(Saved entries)
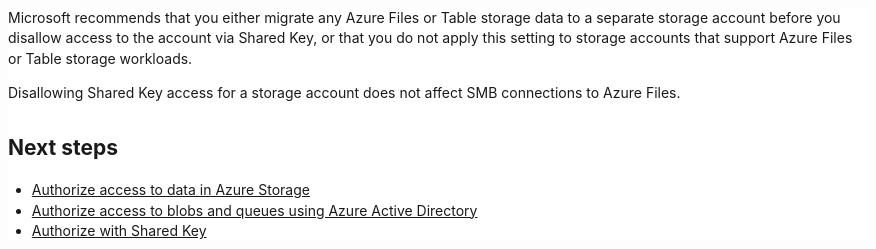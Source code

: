 Microsoft recommends that you either migrate any Azure Files or Table storage data to a separate storage account before you disallow access to the account via Shared Key, or that you do not apply this setting to storage accounts that support Azure Files or Table storage workloads.

Disallowing Shared Key access for a storage account does not affect SMB connections to Azure Files.

## Next steps

- [Authorize access to data in Azure Storage](./authorize-data-access.md)
- [Authorize access to blobs and queues using Azure Active Directory](authorize-data-access.md)
- [Authorize with Shared Key](/rest/api/storageservices/authorize-with-shared-key)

[BRIEF]
Strip the images and reproduce the remaining records precisely.

[ANSWER FOR THIS EXERCISE]
Source code

: Microsoft recommends that you either migrate any Azure Files or Table storage data to a separate storage account before you disallow access to the account via Shared Key, or that you do not apply this setting to storage accounts that support Azure Files or Table storage workloads.

Disallowing Shared Key access for a storage account does not affect SMB connections to Azure Files.

## Next steps

- [Authorize access to data in Azure Storage](./authorize-data-access.md)
- [Authorize access to blobs and queues using Azure Active Directory](authorize-data-access.md)
- [Authorize with Shared Key](/rest/api/storageservices/authorize-with-shared-key)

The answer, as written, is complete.